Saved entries
■ ■ ■

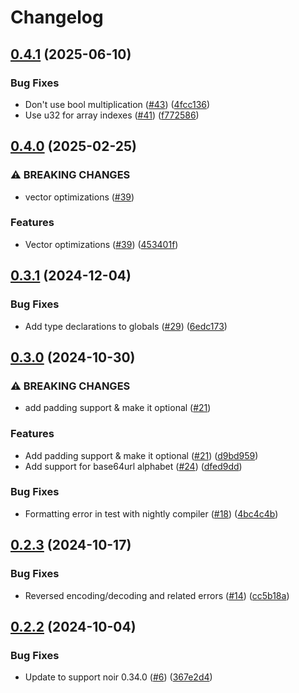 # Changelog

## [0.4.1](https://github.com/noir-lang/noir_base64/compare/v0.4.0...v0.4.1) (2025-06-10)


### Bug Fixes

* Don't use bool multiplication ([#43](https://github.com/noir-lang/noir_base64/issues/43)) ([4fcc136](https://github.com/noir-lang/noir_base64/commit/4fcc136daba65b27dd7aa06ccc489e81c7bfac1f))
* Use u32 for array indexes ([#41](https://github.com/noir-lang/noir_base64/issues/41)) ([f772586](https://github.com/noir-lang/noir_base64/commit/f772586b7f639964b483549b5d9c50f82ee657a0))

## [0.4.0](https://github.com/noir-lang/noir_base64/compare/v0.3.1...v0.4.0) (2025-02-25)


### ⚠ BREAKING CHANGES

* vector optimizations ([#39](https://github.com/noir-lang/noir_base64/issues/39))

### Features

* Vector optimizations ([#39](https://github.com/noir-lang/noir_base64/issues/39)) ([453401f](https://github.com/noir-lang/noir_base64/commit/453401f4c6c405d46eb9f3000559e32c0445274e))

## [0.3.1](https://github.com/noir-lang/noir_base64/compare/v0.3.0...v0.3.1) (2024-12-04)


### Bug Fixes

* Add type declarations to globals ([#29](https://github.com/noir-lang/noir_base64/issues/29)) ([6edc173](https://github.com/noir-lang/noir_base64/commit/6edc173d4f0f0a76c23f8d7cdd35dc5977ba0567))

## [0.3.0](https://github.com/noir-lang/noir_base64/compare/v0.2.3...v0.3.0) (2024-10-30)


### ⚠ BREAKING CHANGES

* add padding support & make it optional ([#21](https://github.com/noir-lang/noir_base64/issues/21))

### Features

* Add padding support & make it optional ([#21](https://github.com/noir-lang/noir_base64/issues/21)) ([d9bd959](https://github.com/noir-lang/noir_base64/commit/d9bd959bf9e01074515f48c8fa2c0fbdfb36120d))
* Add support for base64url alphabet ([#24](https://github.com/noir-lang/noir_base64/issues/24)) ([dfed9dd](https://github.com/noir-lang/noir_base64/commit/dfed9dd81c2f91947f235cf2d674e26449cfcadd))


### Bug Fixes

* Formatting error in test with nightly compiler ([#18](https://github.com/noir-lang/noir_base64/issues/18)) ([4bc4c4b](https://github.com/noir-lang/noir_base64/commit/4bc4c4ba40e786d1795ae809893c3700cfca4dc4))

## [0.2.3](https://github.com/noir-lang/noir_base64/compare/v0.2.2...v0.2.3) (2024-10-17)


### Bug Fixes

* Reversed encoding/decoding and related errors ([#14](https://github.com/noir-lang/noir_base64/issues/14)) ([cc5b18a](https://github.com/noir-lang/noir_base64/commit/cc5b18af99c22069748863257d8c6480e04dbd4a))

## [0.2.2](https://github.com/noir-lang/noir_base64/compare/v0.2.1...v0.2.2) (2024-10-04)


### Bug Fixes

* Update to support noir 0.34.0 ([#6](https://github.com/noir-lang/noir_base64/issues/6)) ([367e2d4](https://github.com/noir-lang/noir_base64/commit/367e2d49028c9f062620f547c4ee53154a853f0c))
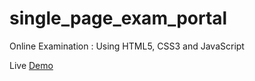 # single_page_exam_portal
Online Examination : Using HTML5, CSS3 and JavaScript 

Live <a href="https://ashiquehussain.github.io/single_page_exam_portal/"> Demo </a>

■ ■ ■

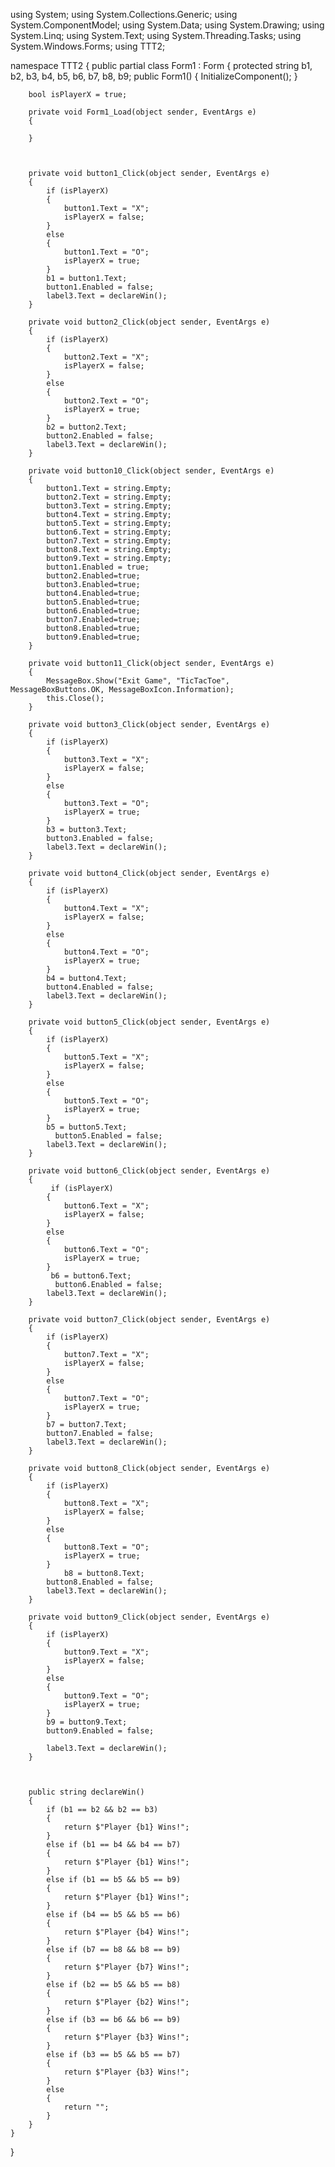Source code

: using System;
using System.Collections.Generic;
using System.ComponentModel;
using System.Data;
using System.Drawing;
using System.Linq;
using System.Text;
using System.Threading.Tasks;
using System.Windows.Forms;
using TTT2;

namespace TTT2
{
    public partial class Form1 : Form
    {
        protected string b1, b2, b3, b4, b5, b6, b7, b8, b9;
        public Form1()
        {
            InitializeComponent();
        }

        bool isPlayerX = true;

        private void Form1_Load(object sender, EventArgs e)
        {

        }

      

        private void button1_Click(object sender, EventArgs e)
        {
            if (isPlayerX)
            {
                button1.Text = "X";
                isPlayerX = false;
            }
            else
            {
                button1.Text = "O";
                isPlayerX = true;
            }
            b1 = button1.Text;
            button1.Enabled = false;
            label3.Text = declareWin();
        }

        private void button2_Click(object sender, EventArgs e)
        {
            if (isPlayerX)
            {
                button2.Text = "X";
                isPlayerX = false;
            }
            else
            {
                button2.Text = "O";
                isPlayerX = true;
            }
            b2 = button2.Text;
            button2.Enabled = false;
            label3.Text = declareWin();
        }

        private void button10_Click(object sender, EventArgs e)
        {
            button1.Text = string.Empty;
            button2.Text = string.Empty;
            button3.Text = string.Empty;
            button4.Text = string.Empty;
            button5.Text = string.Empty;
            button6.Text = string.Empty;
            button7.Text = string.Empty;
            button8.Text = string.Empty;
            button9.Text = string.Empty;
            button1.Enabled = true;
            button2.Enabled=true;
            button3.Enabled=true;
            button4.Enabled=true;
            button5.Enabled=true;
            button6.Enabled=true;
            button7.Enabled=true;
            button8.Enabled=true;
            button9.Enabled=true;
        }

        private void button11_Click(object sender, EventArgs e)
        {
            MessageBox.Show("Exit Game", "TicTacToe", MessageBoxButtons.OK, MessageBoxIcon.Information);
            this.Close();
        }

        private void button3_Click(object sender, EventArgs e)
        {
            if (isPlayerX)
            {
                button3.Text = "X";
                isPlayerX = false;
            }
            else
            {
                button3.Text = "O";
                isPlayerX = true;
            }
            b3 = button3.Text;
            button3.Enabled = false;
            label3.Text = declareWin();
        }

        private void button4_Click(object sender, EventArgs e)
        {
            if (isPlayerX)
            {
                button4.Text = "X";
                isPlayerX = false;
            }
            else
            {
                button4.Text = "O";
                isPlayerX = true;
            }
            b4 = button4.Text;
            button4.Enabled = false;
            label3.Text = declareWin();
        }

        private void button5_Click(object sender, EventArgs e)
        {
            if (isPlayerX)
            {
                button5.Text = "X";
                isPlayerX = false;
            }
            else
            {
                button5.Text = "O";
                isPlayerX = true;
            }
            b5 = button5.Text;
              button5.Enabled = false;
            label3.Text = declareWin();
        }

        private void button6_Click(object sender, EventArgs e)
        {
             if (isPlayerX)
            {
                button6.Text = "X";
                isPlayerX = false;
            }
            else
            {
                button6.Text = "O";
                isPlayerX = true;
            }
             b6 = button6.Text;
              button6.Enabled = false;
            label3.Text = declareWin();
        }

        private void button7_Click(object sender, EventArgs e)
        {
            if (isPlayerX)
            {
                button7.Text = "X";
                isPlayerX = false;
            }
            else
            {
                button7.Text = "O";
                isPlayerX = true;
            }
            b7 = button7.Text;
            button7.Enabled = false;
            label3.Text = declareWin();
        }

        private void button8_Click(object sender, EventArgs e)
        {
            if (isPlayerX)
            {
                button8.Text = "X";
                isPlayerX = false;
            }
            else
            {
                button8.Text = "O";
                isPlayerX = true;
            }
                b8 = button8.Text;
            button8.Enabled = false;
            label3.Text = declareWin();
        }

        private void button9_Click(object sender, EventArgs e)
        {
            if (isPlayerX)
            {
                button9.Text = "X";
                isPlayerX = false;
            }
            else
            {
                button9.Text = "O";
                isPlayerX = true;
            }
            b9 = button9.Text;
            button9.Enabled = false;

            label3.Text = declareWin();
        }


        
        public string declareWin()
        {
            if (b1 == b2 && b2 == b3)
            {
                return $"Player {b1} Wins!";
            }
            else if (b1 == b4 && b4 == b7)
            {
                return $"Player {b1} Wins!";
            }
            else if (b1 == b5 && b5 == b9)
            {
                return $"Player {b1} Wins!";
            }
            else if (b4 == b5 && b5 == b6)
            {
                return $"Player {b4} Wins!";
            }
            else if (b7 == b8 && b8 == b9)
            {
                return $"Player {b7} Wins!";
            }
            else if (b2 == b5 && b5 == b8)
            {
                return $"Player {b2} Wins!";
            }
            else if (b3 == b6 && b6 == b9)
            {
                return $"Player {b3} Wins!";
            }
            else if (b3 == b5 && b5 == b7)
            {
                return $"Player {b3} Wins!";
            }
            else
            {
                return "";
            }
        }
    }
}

■ ■ ■

Instructions to follow: Count each line of the entries that holds the word "public", then state the total and nothing more.

Response to this task: 3